[EXERCISE REQUIREMENTS] After locating the line that contains "The v4 reader supports" in the data below, set down exactly that line and each one after it through the line that contains "print kdb.pretty_print()", and nothing more.

[EXCERPTED RECORDS]
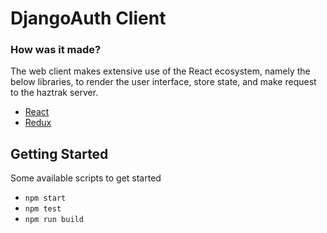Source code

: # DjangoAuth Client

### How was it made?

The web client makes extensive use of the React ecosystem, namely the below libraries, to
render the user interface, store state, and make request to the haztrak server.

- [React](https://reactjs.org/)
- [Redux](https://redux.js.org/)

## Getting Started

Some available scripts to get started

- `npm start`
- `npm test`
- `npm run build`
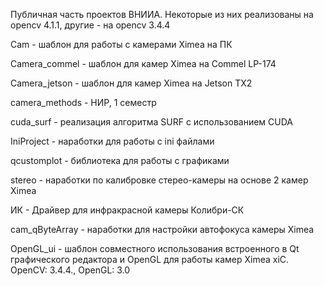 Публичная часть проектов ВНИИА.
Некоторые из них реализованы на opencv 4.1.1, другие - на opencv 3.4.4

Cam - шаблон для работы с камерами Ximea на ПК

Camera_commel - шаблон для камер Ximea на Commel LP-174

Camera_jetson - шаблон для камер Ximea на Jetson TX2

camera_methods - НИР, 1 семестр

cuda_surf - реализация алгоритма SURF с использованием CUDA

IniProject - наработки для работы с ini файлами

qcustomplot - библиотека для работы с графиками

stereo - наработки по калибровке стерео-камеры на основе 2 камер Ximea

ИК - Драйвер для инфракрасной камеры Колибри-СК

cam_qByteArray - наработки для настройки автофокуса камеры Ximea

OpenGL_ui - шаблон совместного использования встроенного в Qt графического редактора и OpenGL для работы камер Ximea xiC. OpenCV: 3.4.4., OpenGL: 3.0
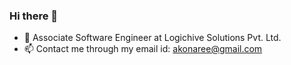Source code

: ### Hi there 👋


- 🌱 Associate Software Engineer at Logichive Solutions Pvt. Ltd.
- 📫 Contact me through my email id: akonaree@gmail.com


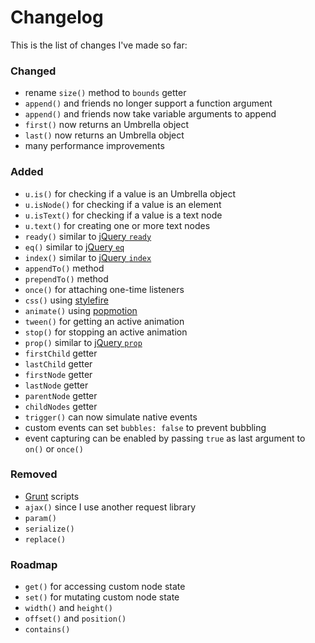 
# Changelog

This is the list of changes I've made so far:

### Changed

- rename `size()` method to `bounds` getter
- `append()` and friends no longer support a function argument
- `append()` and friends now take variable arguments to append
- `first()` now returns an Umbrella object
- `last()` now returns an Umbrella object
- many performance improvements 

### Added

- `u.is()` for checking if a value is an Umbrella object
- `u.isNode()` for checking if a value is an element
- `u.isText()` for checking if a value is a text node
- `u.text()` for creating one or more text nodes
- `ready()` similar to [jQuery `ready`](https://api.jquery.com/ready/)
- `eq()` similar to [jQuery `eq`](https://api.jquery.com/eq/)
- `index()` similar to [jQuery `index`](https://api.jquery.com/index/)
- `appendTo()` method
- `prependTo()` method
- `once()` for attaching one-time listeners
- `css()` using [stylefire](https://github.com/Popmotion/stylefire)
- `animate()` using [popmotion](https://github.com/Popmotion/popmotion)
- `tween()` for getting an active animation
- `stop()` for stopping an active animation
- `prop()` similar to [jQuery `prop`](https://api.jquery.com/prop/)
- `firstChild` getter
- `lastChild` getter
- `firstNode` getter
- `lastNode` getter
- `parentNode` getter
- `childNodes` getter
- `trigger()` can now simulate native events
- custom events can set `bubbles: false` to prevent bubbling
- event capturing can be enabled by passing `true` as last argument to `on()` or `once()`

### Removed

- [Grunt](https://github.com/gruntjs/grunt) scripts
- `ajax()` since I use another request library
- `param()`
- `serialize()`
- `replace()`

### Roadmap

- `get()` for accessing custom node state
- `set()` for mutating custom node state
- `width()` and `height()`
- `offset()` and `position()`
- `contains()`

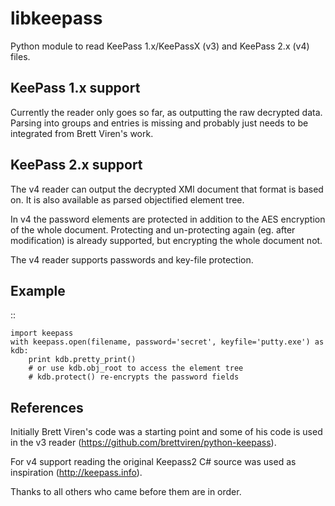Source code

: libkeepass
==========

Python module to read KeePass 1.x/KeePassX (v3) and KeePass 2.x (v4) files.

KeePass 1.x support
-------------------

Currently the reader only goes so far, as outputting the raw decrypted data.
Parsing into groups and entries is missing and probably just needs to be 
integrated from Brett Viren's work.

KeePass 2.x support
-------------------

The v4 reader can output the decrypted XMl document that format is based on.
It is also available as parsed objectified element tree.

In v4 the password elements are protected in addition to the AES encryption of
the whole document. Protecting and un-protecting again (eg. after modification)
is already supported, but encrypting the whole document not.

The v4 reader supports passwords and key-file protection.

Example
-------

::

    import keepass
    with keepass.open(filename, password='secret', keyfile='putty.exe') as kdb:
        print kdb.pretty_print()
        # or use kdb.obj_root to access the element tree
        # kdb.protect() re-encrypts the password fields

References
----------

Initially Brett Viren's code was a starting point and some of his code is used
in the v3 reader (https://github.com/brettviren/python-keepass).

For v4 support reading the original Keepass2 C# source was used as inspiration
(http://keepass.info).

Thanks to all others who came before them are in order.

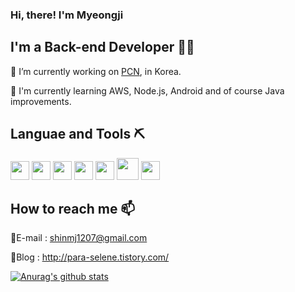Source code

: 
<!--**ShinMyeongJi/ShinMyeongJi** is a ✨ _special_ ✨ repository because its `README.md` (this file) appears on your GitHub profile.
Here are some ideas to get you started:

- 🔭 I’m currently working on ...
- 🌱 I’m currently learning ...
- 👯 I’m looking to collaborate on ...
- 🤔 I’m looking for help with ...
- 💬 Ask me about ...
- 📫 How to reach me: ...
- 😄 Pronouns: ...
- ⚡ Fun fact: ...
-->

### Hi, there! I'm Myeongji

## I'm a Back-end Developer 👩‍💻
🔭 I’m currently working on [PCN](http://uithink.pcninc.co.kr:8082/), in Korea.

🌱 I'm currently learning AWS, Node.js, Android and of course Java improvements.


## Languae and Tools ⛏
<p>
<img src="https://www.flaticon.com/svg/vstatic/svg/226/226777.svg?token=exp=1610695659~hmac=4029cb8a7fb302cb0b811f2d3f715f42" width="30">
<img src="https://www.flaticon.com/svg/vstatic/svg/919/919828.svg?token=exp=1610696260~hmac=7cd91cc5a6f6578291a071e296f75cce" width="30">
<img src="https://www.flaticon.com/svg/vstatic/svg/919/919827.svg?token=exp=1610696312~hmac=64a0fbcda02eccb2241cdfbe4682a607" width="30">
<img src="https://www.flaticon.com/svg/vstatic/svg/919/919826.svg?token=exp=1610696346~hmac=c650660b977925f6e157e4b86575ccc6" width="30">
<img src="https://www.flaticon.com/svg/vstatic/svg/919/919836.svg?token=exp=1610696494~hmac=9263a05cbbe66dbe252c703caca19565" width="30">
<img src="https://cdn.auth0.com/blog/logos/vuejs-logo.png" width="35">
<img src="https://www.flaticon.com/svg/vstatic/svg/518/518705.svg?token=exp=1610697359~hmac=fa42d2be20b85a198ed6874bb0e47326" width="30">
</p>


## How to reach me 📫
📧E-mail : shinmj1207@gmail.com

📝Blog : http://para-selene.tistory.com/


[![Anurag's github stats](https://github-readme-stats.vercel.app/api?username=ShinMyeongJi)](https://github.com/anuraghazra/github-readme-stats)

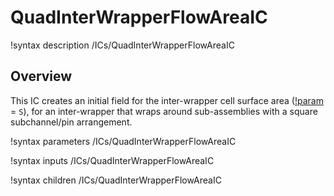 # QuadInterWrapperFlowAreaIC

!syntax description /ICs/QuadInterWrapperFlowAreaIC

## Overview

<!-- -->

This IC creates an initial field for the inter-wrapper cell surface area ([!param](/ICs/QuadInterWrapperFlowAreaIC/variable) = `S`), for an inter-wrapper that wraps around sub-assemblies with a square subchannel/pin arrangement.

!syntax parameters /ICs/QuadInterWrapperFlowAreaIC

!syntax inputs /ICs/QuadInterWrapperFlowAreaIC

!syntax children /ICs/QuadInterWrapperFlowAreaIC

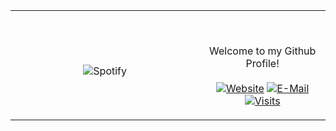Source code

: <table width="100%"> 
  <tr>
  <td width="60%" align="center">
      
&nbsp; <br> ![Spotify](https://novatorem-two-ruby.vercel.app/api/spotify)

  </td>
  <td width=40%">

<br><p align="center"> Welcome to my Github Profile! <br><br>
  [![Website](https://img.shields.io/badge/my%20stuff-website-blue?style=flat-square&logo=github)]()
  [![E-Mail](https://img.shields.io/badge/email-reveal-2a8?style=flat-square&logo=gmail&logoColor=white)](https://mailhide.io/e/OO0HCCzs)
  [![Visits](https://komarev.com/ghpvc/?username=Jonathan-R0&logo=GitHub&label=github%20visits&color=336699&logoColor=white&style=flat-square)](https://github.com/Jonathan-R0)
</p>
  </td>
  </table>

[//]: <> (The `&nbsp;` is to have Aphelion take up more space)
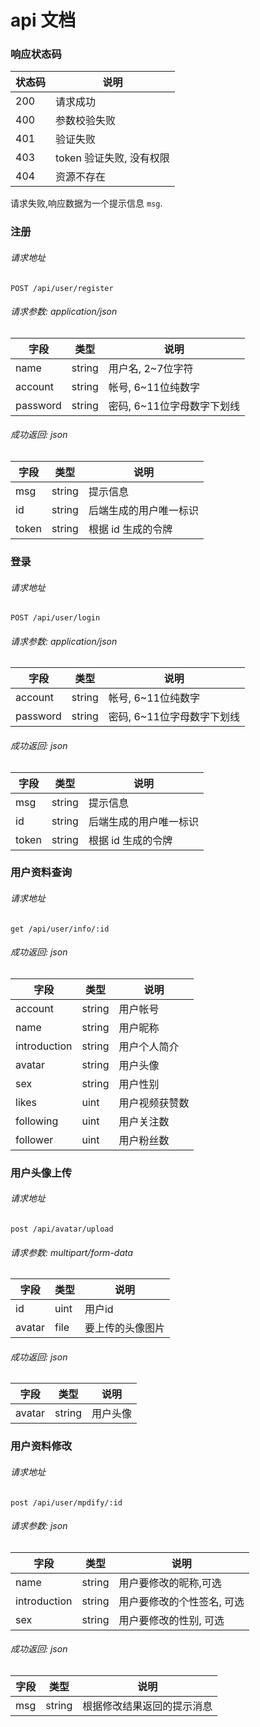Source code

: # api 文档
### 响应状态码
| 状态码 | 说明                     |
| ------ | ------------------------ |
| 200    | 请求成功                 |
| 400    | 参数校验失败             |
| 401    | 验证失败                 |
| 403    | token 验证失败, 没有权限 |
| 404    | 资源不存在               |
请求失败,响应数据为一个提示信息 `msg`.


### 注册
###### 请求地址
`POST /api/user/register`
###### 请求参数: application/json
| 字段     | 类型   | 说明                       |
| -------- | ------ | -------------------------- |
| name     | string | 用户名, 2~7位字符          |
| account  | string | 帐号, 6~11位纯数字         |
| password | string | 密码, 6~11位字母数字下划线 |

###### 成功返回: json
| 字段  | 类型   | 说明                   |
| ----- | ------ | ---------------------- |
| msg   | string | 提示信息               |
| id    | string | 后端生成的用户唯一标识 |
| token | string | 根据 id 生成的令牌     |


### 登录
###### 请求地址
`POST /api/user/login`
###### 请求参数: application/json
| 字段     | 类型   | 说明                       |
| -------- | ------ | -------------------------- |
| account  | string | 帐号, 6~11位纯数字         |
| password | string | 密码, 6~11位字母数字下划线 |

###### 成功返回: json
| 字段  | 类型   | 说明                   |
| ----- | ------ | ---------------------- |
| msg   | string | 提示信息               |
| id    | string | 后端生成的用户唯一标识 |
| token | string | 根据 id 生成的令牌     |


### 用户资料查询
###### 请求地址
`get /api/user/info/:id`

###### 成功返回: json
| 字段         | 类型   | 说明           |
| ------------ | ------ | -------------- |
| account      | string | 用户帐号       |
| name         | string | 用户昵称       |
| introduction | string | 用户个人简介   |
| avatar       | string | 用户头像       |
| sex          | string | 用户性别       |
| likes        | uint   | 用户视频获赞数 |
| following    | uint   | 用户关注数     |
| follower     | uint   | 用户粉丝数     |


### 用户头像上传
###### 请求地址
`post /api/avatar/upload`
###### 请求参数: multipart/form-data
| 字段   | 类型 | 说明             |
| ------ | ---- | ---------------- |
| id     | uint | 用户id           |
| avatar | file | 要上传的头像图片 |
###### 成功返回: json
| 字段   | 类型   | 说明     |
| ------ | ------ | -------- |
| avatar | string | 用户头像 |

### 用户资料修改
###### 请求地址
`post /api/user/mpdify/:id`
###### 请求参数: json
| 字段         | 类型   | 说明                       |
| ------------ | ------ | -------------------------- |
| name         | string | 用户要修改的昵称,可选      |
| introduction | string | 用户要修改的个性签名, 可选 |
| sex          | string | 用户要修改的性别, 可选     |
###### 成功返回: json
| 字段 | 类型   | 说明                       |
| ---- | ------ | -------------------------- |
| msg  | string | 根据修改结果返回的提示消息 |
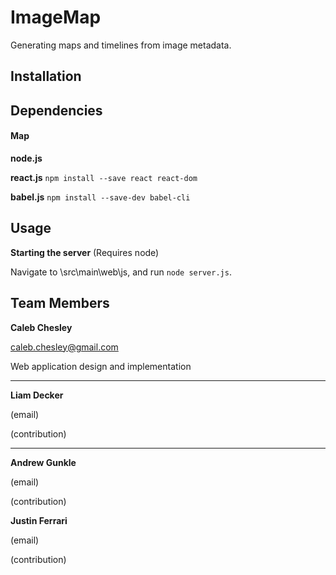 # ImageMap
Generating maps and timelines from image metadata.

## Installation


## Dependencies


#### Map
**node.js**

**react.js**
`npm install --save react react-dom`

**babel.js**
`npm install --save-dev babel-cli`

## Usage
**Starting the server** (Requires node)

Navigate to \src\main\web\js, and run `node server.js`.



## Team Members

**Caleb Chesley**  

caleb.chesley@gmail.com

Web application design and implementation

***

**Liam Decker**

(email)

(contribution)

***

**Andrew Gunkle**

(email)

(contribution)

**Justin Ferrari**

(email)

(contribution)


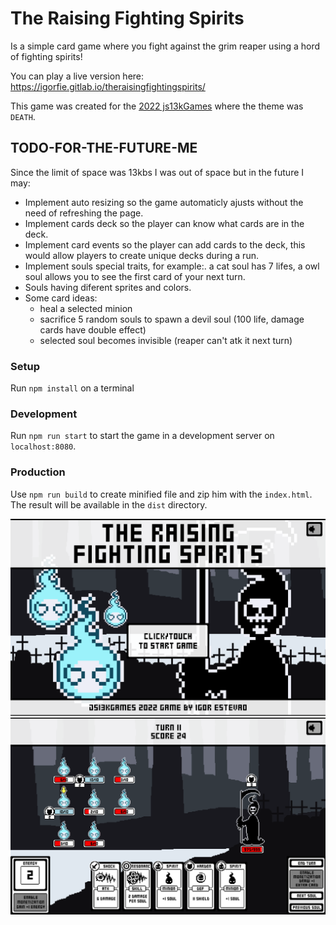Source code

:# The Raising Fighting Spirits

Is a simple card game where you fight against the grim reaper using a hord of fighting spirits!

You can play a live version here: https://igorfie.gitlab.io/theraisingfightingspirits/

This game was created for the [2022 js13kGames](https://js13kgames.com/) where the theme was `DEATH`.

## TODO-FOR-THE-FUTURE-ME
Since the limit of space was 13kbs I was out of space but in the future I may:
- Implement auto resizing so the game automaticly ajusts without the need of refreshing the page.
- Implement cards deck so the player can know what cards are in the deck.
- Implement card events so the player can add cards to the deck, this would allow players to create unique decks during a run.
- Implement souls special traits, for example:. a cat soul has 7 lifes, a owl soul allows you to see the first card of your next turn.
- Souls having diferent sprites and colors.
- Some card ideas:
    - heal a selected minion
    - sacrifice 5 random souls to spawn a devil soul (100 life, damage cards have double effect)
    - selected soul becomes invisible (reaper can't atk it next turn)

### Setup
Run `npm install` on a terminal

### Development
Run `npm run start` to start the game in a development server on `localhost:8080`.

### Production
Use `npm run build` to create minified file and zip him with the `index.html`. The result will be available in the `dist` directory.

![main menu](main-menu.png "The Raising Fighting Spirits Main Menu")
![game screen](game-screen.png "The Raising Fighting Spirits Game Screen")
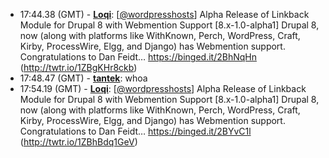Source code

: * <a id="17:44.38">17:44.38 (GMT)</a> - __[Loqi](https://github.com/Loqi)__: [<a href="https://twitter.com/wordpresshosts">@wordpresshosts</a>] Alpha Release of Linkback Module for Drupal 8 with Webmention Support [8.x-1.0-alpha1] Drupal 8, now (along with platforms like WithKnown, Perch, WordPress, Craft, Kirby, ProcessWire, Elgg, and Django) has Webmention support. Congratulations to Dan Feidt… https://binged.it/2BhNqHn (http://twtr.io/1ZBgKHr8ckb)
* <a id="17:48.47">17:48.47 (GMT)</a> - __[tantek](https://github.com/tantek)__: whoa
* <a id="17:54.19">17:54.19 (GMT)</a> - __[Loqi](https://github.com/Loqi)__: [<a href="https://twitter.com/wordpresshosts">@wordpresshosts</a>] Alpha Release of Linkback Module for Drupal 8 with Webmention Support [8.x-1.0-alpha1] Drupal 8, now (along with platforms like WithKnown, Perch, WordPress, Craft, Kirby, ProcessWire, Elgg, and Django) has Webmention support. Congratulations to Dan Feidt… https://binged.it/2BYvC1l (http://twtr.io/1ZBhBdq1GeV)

[PROBLEM SOLUTION]
The v4 reader supports passwords and key-file protection.

Example
-------

::

    import keepass
    with keepass.open(filename, password='secret', keyfile='putty.exe') as kdb:
        print kdb.pretty_print()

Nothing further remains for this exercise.